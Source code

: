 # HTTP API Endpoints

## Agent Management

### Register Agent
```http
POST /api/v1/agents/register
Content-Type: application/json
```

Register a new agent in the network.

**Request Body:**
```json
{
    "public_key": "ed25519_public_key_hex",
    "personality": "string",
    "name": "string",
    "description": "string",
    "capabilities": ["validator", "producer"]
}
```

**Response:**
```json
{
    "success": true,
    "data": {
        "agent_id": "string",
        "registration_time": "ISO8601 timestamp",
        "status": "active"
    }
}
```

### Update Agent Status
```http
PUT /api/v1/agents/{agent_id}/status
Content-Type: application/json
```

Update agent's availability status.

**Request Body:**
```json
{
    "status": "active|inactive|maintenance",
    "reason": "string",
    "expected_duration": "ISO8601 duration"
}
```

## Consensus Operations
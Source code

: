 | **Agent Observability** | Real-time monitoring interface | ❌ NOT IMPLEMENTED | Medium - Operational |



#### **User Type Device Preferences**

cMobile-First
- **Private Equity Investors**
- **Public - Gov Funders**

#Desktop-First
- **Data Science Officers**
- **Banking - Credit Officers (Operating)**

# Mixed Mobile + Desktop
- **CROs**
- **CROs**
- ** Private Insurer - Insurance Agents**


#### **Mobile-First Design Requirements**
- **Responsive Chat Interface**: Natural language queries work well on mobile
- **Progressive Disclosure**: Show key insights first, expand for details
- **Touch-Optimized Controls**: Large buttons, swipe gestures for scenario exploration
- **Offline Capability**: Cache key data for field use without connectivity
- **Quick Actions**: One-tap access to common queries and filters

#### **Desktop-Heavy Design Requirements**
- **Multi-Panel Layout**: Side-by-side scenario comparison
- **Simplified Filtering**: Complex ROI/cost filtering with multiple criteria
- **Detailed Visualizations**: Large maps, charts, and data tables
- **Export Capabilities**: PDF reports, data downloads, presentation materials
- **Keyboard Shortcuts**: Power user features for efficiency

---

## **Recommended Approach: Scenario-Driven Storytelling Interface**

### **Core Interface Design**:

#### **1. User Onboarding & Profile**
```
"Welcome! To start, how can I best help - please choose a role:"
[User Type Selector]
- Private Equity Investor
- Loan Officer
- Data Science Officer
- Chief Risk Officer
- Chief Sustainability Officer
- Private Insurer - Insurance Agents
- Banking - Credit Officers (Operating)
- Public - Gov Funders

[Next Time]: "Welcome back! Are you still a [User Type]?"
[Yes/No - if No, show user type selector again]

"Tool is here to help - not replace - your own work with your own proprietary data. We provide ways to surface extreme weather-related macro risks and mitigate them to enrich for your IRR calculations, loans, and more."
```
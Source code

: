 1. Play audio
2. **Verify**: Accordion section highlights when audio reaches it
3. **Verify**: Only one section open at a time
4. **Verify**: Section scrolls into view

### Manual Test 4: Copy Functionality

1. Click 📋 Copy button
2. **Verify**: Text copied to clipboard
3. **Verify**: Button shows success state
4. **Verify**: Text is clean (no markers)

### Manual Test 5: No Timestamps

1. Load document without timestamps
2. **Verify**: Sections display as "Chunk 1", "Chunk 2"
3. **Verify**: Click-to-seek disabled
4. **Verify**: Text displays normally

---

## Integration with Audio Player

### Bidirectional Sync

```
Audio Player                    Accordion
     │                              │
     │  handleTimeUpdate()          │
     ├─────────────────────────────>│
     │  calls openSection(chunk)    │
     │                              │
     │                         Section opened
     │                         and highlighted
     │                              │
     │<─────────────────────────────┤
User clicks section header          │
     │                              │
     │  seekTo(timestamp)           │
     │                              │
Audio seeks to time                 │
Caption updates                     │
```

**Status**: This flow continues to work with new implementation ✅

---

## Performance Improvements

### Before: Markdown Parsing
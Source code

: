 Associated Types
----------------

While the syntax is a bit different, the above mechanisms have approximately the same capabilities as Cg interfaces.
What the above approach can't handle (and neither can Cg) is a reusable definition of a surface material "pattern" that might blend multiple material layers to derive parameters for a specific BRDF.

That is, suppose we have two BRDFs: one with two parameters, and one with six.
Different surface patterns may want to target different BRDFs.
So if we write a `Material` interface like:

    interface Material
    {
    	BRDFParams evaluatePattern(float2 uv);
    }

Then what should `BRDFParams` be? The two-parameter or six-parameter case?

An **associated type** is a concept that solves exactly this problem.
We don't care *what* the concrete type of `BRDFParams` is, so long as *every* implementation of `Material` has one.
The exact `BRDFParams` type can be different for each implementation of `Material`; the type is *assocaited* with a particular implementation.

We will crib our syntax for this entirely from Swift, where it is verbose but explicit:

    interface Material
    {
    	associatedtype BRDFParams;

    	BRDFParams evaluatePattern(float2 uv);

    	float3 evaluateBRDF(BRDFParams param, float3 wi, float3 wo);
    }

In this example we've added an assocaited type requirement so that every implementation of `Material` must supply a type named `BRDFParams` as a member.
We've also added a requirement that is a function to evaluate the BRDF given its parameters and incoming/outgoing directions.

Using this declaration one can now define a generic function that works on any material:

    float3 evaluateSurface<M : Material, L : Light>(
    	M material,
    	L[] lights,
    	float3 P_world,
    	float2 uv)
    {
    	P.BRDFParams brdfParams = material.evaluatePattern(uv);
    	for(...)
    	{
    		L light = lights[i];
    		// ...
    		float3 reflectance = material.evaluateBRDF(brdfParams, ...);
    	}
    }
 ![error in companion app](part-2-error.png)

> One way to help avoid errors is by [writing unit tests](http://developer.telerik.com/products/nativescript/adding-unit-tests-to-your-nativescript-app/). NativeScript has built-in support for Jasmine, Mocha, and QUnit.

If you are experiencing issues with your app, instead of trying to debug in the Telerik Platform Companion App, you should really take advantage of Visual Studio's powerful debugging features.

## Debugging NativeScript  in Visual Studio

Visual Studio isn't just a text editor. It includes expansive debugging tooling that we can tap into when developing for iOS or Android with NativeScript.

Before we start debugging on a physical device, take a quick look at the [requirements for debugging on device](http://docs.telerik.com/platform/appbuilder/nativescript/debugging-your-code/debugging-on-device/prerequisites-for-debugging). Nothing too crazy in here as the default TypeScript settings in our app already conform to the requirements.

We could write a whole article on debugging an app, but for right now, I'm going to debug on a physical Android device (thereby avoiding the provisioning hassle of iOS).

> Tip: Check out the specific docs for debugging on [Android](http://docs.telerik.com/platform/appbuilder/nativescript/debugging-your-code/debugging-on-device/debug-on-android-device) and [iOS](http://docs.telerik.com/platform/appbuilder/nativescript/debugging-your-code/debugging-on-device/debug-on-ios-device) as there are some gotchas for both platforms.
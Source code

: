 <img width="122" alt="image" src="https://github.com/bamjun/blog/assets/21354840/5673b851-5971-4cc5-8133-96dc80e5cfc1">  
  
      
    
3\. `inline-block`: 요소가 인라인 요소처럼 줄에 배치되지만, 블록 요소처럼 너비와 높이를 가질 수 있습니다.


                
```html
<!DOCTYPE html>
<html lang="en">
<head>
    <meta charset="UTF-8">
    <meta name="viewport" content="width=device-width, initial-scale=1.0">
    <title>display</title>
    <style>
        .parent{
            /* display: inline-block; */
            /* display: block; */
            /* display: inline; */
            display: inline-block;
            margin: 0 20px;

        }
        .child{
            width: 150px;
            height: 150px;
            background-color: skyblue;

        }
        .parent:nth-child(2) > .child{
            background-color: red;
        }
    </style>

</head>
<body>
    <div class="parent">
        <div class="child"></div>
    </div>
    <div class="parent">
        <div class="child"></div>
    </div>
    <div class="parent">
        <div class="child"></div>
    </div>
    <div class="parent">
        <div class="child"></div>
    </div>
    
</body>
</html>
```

....................

=== Work order ===
Give back, verbatim, the lines from the top of the entries above through the line containing "- **Touch-Optimized Controls**: Large".

=== Exercise output ===
Source code

: # HTTP API Endpoints

## Agent Management

### Register Agent
```http
POST /api/v1/agents/register
Content-Type: application/json
```

Register a new agent in the network.

**Request Body:**
```json
{
    "public_key": "ed25519_public_key_hex",
    "personality": "string",
    "name": "string",
    "description": "string",
    "capabilities": ["validator", "producer"]
}
```

**Response:**
```json
{
    "success": true,
    "data": {
        "agent_id": "string",
        "registration_time": "ISO8601 timestamp",
        "status": "active"
    }
}
```

### Update Agent Status
```http
PUT /api/v1/agents/{agent_id}/status
Content-Type: application/json
```

Update agent's availability status.

**Request Body:**
```json
{
    "status": "active|inactive|maintenance",
    "reason": "string",
    "expected_duration": "ISO8601 duration"
}
```

## Consensus Operations
Source code

: | **Agent Observability** | Real-time monitoring interface | ❌ NOT IMPLEMENTED | Medium - Operational |



#### **User Type Device Preferences**

cMobile-First
- **Private Equity Investors**
- **Public - Gov Funders**

#Desktop-First
- **Data Science Officers**
- **Banking - Credit Officers (Operating)**

# Mixed Mobile + Desktop
- **CROs**
- **CROs**
- ** Private Insurer - Insurance Agents**


#### **Mobile-First Design Requirements**
- **Responsive Chat Interface**: Natural language queries work well on mobile
- **Progressive Disclosure**: Show key insights first, expand for details
- **Touch-Optimized Controls**: Large buttons, swipe gestures for scenario exploration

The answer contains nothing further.